▶ [EXERCISE PROMPT]: Down to the final line, write out the data below exactly.

▶ [EXERCISE DATA]:
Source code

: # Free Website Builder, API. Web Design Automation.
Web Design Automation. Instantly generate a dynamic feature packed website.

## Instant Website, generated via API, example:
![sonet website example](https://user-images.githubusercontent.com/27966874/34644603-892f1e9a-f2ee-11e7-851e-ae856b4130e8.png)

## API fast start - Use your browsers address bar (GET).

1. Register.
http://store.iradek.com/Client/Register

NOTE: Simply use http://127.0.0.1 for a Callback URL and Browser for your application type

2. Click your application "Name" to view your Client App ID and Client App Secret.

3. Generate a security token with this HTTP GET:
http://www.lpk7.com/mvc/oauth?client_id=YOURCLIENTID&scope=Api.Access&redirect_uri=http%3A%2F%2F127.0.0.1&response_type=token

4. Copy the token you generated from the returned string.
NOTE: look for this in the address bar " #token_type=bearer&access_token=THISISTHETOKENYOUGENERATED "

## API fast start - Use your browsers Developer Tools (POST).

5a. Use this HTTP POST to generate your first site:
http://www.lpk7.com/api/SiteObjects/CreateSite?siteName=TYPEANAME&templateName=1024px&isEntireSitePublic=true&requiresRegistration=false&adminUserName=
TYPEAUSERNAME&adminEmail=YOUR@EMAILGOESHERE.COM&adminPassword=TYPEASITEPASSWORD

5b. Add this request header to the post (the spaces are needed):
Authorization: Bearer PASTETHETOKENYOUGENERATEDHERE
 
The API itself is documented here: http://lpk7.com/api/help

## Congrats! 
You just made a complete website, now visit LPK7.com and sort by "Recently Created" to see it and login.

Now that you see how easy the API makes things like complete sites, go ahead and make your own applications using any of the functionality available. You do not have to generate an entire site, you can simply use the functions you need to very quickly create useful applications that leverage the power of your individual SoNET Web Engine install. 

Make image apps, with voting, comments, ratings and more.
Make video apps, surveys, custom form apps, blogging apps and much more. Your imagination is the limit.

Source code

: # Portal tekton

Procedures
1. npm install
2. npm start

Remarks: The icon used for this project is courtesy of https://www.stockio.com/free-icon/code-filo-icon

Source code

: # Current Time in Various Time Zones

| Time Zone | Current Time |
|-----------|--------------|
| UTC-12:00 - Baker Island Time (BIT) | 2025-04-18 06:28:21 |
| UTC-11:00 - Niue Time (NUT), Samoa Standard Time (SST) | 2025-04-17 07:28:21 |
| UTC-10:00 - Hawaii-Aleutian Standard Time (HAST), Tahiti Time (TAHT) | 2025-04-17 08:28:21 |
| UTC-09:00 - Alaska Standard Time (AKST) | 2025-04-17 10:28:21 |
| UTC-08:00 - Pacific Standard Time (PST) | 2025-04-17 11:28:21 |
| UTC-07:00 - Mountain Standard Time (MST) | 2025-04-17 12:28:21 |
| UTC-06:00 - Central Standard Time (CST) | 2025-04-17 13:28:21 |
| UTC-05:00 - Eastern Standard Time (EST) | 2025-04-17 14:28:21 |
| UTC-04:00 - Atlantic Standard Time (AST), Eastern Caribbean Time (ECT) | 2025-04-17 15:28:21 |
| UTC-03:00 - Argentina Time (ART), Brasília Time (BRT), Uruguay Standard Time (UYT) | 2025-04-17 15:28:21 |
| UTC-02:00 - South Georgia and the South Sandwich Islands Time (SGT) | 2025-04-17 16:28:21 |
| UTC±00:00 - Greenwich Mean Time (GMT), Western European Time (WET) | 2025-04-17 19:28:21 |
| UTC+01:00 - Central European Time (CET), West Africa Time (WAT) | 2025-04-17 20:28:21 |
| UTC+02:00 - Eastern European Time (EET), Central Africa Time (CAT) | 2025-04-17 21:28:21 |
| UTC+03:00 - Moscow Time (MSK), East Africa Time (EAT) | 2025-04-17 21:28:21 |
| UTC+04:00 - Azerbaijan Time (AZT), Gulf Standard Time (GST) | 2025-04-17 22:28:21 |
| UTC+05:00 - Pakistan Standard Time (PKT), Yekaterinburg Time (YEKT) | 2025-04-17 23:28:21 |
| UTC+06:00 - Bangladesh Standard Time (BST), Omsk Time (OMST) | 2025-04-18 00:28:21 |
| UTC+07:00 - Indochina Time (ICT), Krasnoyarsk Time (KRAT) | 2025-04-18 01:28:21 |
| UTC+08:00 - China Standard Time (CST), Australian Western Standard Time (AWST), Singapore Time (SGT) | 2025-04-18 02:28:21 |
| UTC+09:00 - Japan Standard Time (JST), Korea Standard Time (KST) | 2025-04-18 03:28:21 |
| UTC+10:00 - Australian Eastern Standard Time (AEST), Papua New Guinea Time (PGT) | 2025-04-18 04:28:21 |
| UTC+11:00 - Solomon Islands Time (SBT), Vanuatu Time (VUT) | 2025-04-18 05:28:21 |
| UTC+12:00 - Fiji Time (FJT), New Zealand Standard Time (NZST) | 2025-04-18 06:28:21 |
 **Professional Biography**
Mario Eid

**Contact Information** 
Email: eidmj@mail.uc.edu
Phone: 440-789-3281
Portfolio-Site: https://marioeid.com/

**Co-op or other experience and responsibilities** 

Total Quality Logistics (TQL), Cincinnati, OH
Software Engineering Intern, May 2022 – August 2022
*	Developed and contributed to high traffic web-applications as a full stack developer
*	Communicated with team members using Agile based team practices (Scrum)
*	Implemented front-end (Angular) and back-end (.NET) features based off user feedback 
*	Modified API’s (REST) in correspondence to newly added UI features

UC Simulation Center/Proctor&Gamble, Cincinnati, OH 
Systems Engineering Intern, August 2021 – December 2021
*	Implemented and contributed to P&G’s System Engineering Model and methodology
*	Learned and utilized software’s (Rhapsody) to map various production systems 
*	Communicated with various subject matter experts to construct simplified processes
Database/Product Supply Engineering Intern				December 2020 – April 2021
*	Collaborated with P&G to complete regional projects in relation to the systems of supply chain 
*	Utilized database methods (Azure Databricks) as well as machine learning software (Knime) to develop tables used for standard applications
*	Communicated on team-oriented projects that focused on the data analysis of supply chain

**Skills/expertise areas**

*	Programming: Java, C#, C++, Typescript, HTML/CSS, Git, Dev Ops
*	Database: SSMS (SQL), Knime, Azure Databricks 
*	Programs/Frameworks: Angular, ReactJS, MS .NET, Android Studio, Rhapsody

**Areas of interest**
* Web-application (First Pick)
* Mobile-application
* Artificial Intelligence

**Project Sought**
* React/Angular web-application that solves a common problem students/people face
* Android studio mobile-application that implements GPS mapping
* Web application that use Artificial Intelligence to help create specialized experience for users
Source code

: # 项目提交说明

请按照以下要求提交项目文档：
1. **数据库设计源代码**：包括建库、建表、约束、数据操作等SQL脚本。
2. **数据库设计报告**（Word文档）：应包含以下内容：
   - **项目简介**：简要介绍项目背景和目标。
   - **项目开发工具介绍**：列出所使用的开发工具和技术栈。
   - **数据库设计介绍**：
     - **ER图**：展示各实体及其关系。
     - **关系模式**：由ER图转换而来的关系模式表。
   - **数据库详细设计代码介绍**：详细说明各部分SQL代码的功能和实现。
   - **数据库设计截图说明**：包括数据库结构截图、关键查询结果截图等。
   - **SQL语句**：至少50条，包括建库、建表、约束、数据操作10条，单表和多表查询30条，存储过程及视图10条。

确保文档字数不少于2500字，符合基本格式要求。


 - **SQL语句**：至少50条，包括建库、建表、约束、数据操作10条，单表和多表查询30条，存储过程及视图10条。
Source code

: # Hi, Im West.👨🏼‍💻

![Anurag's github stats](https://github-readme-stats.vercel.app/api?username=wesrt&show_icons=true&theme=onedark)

▶ [SOLUTION TO THIS TASK]:
Source code

: # Free Website Builder, API. Web Design Automation.
Web Design Automation. Instantly generate a dynamic feature packed website.

## Instant Website, generated via API, example:
![sonet website example](https://user-images.githubusercontent.com/27966874/34644603-892f1e9a-f2ee-11e7-851e-ae856b4130e8.png)

## API fast start - Use your browsers address bar (GET).

1. Register.
http://store.iradek.com/Client/Register

NOTE: Simply use http://127.0.0.1 for a Callback URL and Browser for your application type

2. Click your application "Name" to view your Client App ID and Client App Secret.

3. Generate a security token with this HTTP GET:
http://www.lpk7.com/mvc/oauth?client_id=YOURCLIENTID&scope=Api.Access&redirect_uri=http%3A%2F%2F127.0.0.1&response_type=token

4. Copy the token you generated from the returned string.
NOTE: look for this in the address bar " #token_type=bearer&access_token=THISISTHETOKENYOUGENERATED "

## API fast start - Use your browsers Developer Tools (POST).

5a. Use this HTTP POST to generate your first site:
http://www.lpk7.com/api/SiteObjects/CreateSite?siteName=TYPEANAME&templateName=1024px&isEntireSitePublic=true&requiresRegistration=false&adminUserName=
TYPEAUSERNAME&adminEmail=YOUR@EMAILGOESHERE.COM&adminPassword=TYPEASITEPASSWORD

5b. Add this request header to the post (the spaces are needed):
Authorization: Bearer PASTETHETOKENYOUGENERATEDHERE
 
The API itself is documented here: http://lpk7.com/api/help

## Congrats! 
You just made a complete website, now visit LPK7.com and sort by "Recently Created" to see it and login.

Now that you see how easy the API makes things like complete sites, go ahead and make your own applications using any of the functionality available. You do not have to generate an entire site, you can simply use the functions you need to very quickly create useful applications that leverage the power of your individual SoNET Web Engine install. 

Make image apps, with voting, comments, ratings and more.
Make video apps, surveys, custom form apps, blogging apps and much more. Your imagination is the limit.

Source code

: # Portal tekton

Procedures
1. npm install
2. npm start

Remarks: The icon used for this project is courtesy of https://www.stockio.com/free-icon/code-filo-icon

Source code

: # Current Time in Various Time Zones

| Time Zone | Current Time |
|-----------|--------------|
| UTC-12:00 - Baker Island Time (BIT) | 2025-04-18 06:28:21 |
| UTC-11:00 - Niue Time (NUT), Samoa Standard Time (SST) | 2025-04-17 07:28:21 |
| UTC-10:00 - Hawaii-Aleutian Standard Time (HAST), Tahiti Time (TAHT) | 2025-04-17 08:28:21 |
| UTC-09:00 - Alaska Standard Time (AKST) | 2025-04-17 10:28:21 |
| UTC-08:00 - Pacific Standard Time (PST) | 2025-04-17 11:28:21 |
| UTC-07:00 - Mountain Standard Time (MST) | 2025-04-17 12:28:21 |
| UTC-06:00 - Central Standard Time (CST) | 2025-04-17 13:28:21 |
| UTC-05:00 - Eastern Standard Time (EST) | 2025-04-17 14:28:21 |
| UTC-04:00 - Atlantic Standard Time (AST), Eastern Caribbean Time (ECT) | 2025-04-17 15:28:21 |
| UTC-03:00 - Argentina Time (ART), Brasília Time (BRT), Uruguay Standard Time (UYT) | 2025-04-17 15:28:21 |
| UTC-02:00 - South Georgia and the South Sandwich Islands Time (SGT) | 2025-04-17 16:28:21 |
| UTC±00:00 - Greenwich Mean Time (GMT), Western European Time (WET) | 2025-04-17 19:28:21 |
| UTC+01:00 - Central European Time (CET), West Africa Time (WAT) | 2025-04-17 20:28:21 |
| UTC+02:00 - Eastern European Time (EET), Central Africa Time (CAT) | 2025-04-17 21:28:21 |
| UTC+03:00 - Moscow Time (MSK), East Africa Time (EAT) | 2025-04-17 21:28:21 |
| UTC+04:00 - Azerbaijan Time (AZT), Gulf Standard Time (GST) | 2025-04-17 22:28:21 |
| UTC+05:00 - Pakistan Standard Time (PKT), Yekaterinburg Time (YEKT) | 2025-04-17 23:28:21 |
| UTC+06:00 - Bangladesh Standard Time (BST), Omsk Time (OMST) | 2025-04-18 00:28:21 |
| UTC+07:00 - Indochina Time (ICT), Krasnoyarsk Time (KRAT) | 2025-04-18 01:28:21 |
| UTC+08:00 - China Standard Time (CST), Australian Western Standard Time (AWST), Singapore Time (SGT) | 2025-04-18 02:28:21 |
| UTC+09:00 - Japan Standard Time (JST), Korea Standard Time (KST) | 2025-04-18 03:28:21 |
| UTC+10:00 - Australian Eastern Standard Time (AEST), Papua New Guinea Time (PGT) | 2025-04-18 04:28:21 |
| UTC+11:00 - Solomon Islands Time (SBT), Vanuatu Time (VUT) | 2025-04-18 05:28:21 |
| UTC+12:00 - Fiji Time (FJT), New Zealand Standard Time (NZST) | 2025-04-18 06:28:21 |
 **Professional Biography**
Mario Eid

**Contact Information** 
Email: eidmj@mail.uc.edu
Phone: 440-789-3281
Portfolio-Site: https://marioeid.com/

**Co-op or other experience and responsibilities** 

Total Quality Logistics (TQL), Cincinnati, OH
Software Engineering Intern, May 2022 – August 2022
*	Developed and contributed to high traffic web-applications as a full stack developer
*	Communicated with team members using Agile based team practices (Scrum)
*	Implemented front-end (Angular) and back-end (.NET) features based off user feedback 
*	Modified API’s (REST) in correspondence to newly added UI features

UC Simulation Center/Proctor&Gamble, Cincinnati, OH 
Systems Engineering Intern, August 2021 – December 2021
*	Implemented and contributed to P&G’s System Engineering Model and methodology
*	Learned and utilized software’s (Rhapsody) to map various production systems 
*	Communicated with various subject matter experts to construct simplified processes
Database/Product Supply Engineering Intern				December 2020 – April 2021
*	Collaborated with P&G to complete regional projects in relation to the systems of supply chain 
*	Utilized database methods (Azure Databricks) as well as machine learning software (Knime) to develop tables used for standard applications
*	Communicated on team-oriented projects that focused on the data analysis of supply chain

**Skills/expertise areas**

*	Programming: Java, C#, C++, Typescript, HTML/CSS, Git, Dev Ops
*	Database: SSMS (SQL), Knime, Azure Databricks 
*	Programs/Frameworks: Angular, ReactJS, MS .NET, Android Studio, Rhapsody

**Areas of interest**
* Web-application (First Pick)
* Mobile-application
* Artificial Intelligence

**Project Sought**
* React/Angular web-application that solves a common problem students/people face
* Android studio mobile-application that implements GPS mapping
* Web application that use Artificial Intelligence to help create specialized experience for users
Source code

: # 项目提交说明

请按照以下要求提交项目文档：
1. **数据库设计源代码**：包括建库、建表、约束、数据操作等SQL脚本。
2. **数据库设计报告**（Word文档）：应包含以下内容：
   - **项目简介**：简要介绍项目背景和目标。
   - **项目开发工具介绍**：列出所使用的开发工具和技术栈。
   - **数据库设计介绍**：
     - **ER图**：展示各实体及其关系。
     - **关系模式**：由ER图转换而来的关系模式表。
   - **数据库详细设计代码介绍**：详细说明各部分SQL代码的功能和实现。
   - **数据库设计截图说明**：包括数据库结构截图、关键查询结果截图等。
   - **SQL语句**：至少50条，包括建库、建表、约束、数据操作10条，单表和多表查询30条，存储过程及视图10条。

确保文档字数不少于2500字，符合基本格式要求。


 - **SQL语句**：至少50条，包括建库、建表、约束、数据操作10条，单表和多表查询30条，存储过程及视图10条。
Source code

: # Hi, Im West.👨🏼‍💻

![Anurag's github stats](https://github-readme-stats.vercel.app/api?username=wesrt&show_icons=true&theme=onedark)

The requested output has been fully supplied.